─── Records shown ───

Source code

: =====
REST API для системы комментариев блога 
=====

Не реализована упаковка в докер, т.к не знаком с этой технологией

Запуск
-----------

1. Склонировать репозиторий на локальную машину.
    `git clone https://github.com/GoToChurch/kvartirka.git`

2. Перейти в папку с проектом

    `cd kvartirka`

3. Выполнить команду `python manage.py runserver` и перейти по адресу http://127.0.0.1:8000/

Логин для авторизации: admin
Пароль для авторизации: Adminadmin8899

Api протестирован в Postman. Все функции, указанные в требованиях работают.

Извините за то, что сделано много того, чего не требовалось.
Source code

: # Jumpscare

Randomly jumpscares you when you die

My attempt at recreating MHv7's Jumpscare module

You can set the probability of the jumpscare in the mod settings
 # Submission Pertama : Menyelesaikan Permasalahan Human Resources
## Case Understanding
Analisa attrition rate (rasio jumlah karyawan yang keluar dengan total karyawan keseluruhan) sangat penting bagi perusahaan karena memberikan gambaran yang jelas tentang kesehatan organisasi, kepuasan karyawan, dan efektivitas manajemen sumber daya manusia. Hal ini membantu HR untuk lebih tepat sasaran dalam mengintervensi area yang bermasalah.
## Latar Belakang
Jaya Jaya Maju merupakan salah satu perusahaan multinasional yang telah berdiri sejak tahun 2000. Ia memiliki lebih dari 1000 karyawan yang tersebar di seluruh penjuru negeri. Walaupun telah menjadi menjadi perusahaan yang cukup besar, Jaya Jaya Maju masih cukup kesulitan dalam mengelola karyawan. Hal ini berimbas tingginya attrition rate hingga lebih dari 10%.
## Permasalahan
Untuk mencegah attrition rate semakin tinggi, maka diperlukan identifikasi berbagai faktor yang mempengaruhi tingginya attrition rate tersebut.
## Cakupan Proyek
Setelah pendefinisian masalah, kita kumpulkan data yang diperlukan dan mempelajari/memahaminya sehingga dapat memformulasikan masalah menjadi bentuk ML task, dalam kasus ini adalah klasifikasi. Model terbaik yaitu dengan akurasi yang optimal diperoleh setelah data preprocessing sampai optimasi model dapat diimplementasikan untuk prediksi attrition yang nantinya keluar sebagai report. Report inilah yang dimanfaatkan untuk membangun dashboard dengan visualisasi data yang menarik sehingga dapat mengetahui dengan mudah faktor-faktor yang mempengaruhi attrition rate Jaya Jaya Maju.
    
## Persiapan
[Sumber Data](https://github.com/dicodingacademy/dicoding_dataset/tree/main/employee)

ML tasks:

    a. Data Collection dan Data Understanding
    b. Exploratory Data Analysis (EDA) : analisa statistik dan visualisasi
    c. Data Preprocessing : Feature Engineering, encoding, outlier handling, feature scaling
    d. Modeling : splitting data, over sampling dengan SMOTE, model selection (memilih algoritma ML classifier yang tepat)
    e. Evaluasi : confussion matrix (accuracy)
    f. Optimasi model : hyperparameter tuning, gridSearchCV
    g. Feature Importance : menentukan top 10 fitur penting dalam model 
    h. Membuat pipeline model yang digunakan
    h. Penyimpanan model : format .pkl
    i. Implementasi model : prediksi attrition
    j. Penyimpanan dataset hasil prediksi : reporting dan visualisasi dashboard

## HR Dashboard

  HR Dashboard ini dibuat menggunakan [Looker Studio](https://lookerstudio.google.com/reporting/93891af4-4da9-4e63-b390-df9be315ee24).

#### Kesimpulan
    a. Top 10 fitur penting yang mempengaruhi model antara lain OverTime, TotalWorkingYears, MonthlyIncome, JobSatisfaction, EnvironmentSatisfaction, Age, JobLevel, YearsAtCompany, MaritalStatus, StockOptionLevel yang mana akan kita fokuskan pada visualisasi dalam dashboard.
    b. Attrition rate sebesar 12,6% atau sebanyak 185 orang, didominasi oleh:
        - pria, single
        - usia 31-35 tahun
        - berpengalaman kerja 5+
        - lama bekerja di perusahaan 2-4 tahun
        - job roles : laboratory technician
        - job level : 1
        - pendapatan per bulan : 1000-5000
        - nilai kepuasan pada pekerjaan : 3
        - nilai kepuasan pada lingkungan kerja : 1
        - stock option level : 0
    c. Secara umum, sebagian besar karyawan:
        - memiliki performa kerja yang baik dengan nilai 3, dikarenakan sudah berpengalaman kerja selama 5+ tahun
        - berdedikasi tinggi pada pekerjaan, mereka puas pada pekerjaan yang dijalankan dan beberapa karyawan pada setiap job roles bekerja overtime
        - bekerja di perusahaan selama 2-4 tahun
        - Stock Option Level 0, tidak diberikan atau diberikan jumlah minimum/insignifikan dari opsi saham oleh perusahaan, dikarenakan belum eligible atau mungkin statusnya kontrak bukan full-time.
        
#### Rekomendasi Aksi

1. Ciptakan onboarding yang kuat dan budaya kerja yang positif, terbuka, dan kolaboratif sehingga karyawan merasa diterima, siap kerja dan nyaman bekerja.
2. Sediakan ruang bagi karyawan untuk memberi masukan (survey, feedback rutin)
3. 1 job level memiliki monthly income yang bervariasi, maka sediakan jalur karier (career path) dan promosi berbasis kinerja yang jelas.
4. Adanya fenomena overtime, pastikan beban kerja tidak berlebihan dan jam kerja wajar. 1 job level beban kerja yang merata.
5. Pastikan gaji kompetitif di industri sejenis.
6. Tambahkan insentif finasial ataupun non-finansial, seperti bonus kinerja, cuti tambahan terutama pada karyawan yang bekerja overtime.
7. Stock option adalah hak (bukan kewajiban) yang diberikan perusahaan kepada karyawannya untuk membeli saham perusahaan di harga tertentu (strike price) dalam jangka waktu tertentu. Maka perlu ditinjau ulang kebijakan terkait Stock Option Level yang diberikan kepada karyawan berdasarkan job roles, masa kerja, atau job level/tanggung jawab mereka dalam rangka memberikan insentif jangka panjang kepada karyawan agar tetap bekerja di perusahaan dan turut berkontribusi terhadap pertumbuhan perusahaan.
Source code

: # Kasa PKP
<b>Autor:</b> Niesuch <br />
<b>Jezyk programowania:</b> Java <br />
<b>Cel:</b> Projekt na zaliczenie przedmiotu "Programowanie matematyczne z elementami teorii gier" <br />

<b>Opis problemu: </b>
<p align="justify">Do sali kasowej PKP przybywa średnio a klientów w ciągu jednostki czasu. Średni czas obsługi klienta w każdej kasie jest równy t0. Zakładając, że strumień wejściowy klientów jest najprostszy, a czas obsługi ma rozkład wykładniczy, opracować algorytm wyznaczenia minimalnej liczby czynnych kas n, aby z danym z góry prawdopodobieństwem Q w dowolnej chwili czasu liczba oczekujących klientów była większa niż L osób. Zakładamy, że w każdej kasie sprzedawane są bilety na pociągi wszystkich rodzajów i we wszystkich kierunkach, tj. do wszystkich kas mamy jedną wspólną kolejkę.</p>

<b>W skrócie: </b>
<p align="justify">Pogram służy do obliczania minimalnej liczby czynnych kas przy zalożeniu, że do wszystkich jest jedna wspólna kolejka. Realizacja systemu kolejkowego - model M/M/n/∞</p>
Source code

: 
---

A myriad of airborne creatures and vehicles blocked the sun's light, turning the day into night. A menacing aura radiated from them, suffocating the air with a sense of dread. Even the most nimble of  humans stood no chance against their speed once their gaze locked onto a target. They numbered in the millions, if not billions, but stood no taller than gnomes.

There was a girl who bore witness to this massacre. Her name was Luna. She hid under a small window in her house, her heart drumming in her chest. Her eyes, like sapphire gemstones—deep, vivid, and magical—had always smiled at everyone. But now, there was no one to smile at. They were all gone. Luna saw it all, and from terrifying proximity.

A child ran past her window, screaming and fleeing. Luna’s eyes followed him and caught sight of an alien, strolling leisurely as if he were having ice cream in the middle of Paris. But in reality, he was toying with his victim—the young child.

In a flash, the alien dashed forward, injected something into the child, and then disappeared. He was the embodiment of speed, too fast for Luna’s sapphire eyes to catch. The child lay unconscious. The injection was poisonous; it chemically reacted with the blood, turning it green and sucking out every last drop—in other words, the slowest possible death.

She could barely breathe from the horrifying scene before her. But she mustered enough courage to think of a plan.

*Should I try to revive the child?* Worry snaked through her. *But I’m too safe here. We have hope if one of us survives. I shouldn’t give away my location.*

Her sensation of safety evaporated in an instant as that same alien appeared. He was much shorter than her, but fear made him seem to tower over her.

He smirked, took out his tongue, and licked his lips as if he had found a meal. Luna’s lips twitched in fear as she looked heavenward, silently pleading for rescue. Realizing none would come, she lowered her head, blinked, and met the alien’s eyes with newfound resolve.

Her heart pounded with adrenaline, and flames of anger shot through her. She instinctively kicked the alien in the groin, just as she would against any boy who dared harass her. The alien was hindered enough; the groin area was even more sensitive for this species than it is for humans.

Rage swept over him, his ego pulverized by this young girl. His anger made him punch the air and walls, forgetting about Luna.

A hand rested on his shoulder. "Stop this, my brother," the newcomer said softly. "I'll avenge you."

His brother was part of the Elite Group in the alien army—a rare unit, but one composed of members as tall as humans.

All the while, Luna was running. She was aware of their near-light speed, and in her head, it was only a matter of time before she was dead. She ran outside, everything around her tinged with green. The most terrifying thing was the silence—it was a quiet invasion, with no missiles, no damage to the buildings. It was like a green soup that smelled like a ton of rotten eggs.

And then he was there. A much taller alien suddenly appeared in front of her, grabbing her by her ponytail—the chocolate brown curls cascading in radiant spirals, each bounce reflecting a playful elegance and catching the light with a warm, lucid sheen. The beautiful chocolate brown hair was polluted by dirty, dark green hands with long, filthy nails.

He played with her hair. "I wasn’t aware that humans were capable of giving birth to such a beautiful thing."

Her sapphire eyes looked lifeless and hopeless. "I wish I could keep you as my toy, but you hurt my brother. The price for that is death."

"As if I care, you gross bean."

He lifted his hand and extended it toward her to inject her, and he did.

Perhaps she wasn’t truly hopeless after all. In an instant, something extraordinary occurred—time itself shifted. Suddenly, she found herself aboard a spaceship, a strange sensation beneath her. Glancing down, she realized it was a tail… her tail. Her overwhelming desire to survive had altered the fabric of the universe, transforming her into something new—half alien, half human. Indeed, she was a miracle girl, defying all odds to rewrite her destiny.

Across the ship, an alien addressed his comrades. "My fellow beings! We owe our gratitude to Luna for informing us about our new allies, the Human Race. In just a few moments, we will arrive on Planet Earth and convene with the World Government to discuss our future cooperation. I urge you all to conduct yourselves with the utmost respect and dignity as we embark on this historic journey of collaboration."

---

───

** Your task **
Count the lines in the entries where the string "tahun" appears, and report only the number.

** Exercise solution **
5